After
three years, six cities, 650,000
visitors and tens of thousands of traveling miles,
the 155 pieces that comprise the traveling exhibition “Searching for Ancient
Egypt: Art, Architecture and Artifacts from the University of Pennsylvania
Museum” have come back to Philadelphia.
The
idea behind the traveling exhibition was to study and conserve pieces
that had been in storage and to show them to a national audience, noted
Dr. David Silverman, curator of the museum’s Egyptian section. As it turned
out, the exhibition raised enough money to pay for the conservation, and
more than two dozen of the artifacts were installed in the museum’s galleries
soon after returning in October. The returning pieces include the bronze
statue of a cat (circa 800 B.C.); a gilded funerary mask (circa 300 B.C.);
the monumental doorjamb from the palace of Merenptah (circa 1200 B.C.);
the head and torso of the lion goddess Sekhmet; and a limestone sarcophagus
lid (circa 380-30 B.C.). Another 26 will also be installed over the next
couple of years. Half of a 16-ton tomb-chapel has been preserved; the
other half, now in a climate-controlled storage area, still awaits conservation
(and conservation funds).
“The exhibition
went to Dallas, Denver, Seattle, Birmingham, Honolulu and Omaha,” noted
Silverman, who is also professor and chair of the Department of Asian
and Middle Eastern Studies, as he watched workmen muscle some of the massive
artifacts into the museum’s Lower Egyptian Gallery. “Over 650,000 people
saw it during that time—many of whom were Penn alumni. We got lots of
e-mail from Penn alums saying that they had been here for anywhere from
four to eight years and had no idea that the museum had such a beautiful
collection.”
When the objects
came back, he explained, “the choice was to put them back in storage where
most of them came from” and just exhibit those that had already been on
display at the museum. “But rather than put everything back in storage—and
since we had specially made cases for these things—we decided to keep
as many things out now on exhibit as we possibly could.” One is the unique
standing statue of Sekhmet, which will be “looking down on you, at the
entrance into the Upper Egyptian Gallery, as you come into it from the
Chinese Rotunda.”
Another
bronze figure of a king that was “sort of buried in a case has now come
back,” Silverman added casually. A few years ago, a scholar from the Metropolitan
Museum of Art in New York determined that it was none other than King
Tutankhamun. “He now has his own case, and he will be in a prominent position
upstairs,” said Silverman. “It’s the only statue of its time known of
the king, and it has inlaid sections of solid gold.”
The
huge doorjamb of the Pharaoh Merenptah (son of Ramses II) is part of the
same royal palace as the massive columns, doorways and windows currently
in the Lower Egyptian Gallery. If all goes according to plan, all of the
pieces will be moved to the Upper Egyptian Gallery in a couple of years.
“In
the reinstallation, all of this will be put together upstairs,” said Silverman.

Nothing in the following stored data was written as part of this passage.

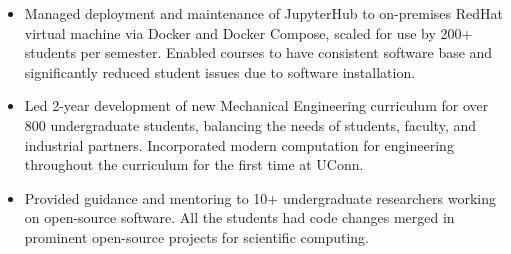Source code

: \begin{itemize}
\item Managed deployment and maintenance of JupyterHub to on-premises RedHat virtual machine via Docker and Docker Compose, scaled for use by 200+ students per semester. Enabled courses to have consistent software base and significantly reduced student issues due to software installation.
\item Led 2-year development of new Mechanical Engineering curriculum for over 800 undergraduate students, balancing the needs of students, faculty, and industrial partners. Incorporated modern computation for engineering throughout the curriculum for the first time at UConn.
\item Provided guidance and mentoring to 10+ undergraduate researchers working on open-source software. All the students had code changes merged in prominent open-source projects for scientific computing.
\end{itemize}
\sectionsep



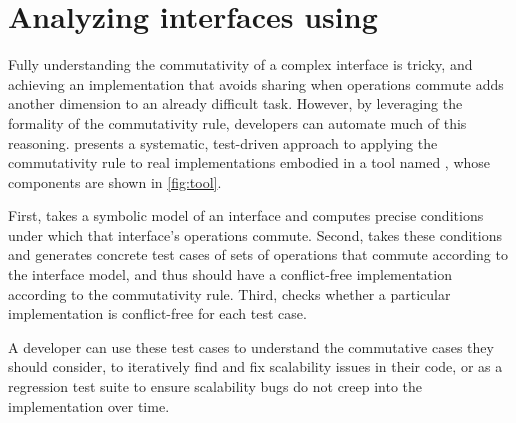 \section{Analyzing interfaces using \tool}
\label{sec:tool}


Fully understanding the commutativity of a complex interface is
tricky, and achieving an
implementation that avoids sharing when operations commute adds another
dimension to an already difficult task.  However, by leveraging the
formality of the commutativity rule, developers can automate much of this
reasoning.   presents a systematic, test-driven approach to
applying the commutativity rule to real implementations embodied in a
tool named \tool, whose components are shown in
\cref{fig:tool}.


\begin{figure*}
\centering

\caption{The components of \tool.}
\label{fig:tool}
\end{figure*}

First, \analyzer takes a symbolic model of
an interface and computes precise conditions under which that interface's
operations commute.  Second, \testgen takes
these conditions and generates concrete test cases of sets of operations
that commute according to the interface model, and thus should
have a conflict-free implementation according to the commutativity rule.
%
Third, \mtrace checks whether a particular implementation is
conflict-free for each test case.

A developer can use these test cases to understand the
commutative cases they should consider,
to iteratively find and fix scalability
issues in their
code, or as a regression test suite to ensure
scalability bugs do not creep into the implementation over time.


\subsection{\analyzer}
\label{sec:tool:analyzer}



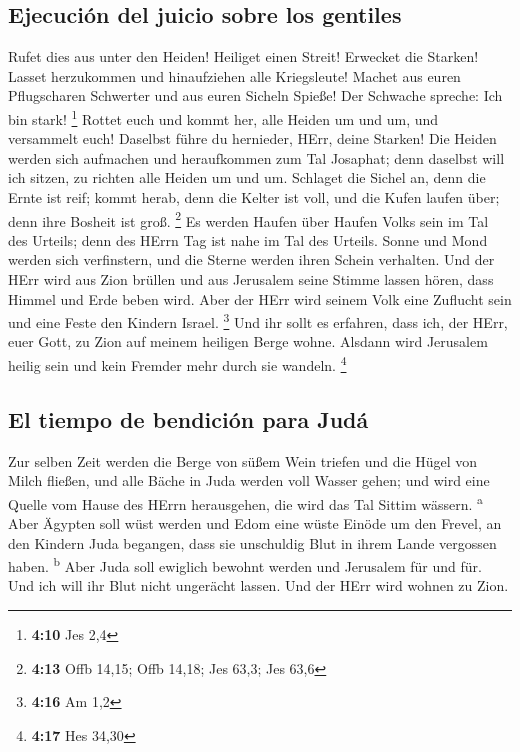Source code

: \hypertarget{ejecuciuxf3n-del-juicio-sobre-los-gentiles}{%
\subsection{Ejecución del juicio sobre los
gentiles}\label{ejecuciuxf3n-del-juicio-sobre-los-gentiles}}

 Rufet dies aus unter den Heiden! Heiliget einen Streit!
Erwecket die Starken! Lasset herzukommen und hinaufziehen alle
Kriegsleute!  Machet aus euren Pflugscharen Schwerter und
aus euren Sicheln Spieße! Der Schwache spreche: Ich bin stark!
\footnote{\textbf{4:10} Jes 2,4}  Rottet euch und kommt
her, alle Heiden um und um, und versammelt euch! Daselbst führe du
hernieder, HErr, deine Starken!  Die Heiden werden sich
aufmachen und heraufkommen zum Tal Josaphat; denn daselbst will ich
sitzen, zu richten alle Heiden um und um.  Schlaget die
Sichel an, denn die Ernte ist reif; kommt herab, denn die Kelter ist
voll, und die Kufen laufen über; denn ihre Bosheit ist groß. \footnote{\textbf{4:13}
  Offb 14,15; Offb 14,18; Jes 63,3; Jes 63,6}  Es werden
Haufen über Haufen Volks sein im Tal des Urteils; denn des HErrn Tag ist
nahe im Tal des Urteils.  Sonne und Mond werden sich
verfinstern, und die Sterne werden ihren Schein verhalten.
 Und der HErr wird aus Zion brüllen und aus Jerusalem
seine Stimme lassen hören, dass Himmel und Erde beben wird. Aber der
HErr wird seinem Volk eine Zuflucht sein und eine Feste den Kindern
Israel. \footnote{\textbf{4:16} Am 1,2}  Und ihr sollt es
erfahren, dass ich, der HErr, euer Gott, zu Zion auf meinem heiligen
Berge wohne. Alsdann wird Jerusalem heilig sein und kein Fremder mehr
durch sie wandeln. \footnote{\textbf{4:17} Hes 34,30}

\hypertarget{el-tiempo-de-bendiciuxf3n-para-juduxe1}{%
\subsection{El tiempo de bendición para
Judá}\label{el-tiempo-de-bendiciuxf3n-para-juduxe1}}

 Zur selben Zeit werden die Berge von süßem Wein triefen
und die Hügel von Milch fließen, und alle Bäche in Juda werden voll
Wasser gehen; und wird eine Quelle vom Hause des HErrn herausgehen, die
wird das Tal Sittim wässern. \textsuperscript{a}  Aber
Ägypten soll wüst werden und Edom eine wüste Einöde um den Frevel, an
den Kindern Juda begangen, dass sie unschuldig Blut in ihrem Lande
vergossen haben. \textsuperscript{b}  Aber Juda soll
ewiglich bewohnt werden und Jerusalem für und für.  Und
ich will ihr Blut nicht ungerächt lassen. Und der HErr wird wohnen zu
Zion.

“Because no other palace has survived, Penn will have the only palace
in the entire world that people can walk into and see. We’re going to
have to do a lot of reconstruction, but the atmosphere is going to be
fantastic. Instead of having statues in cases—disembodied in a large open
space—we will have the statues where they belong, in the palace-style
structure where they would have been placed.”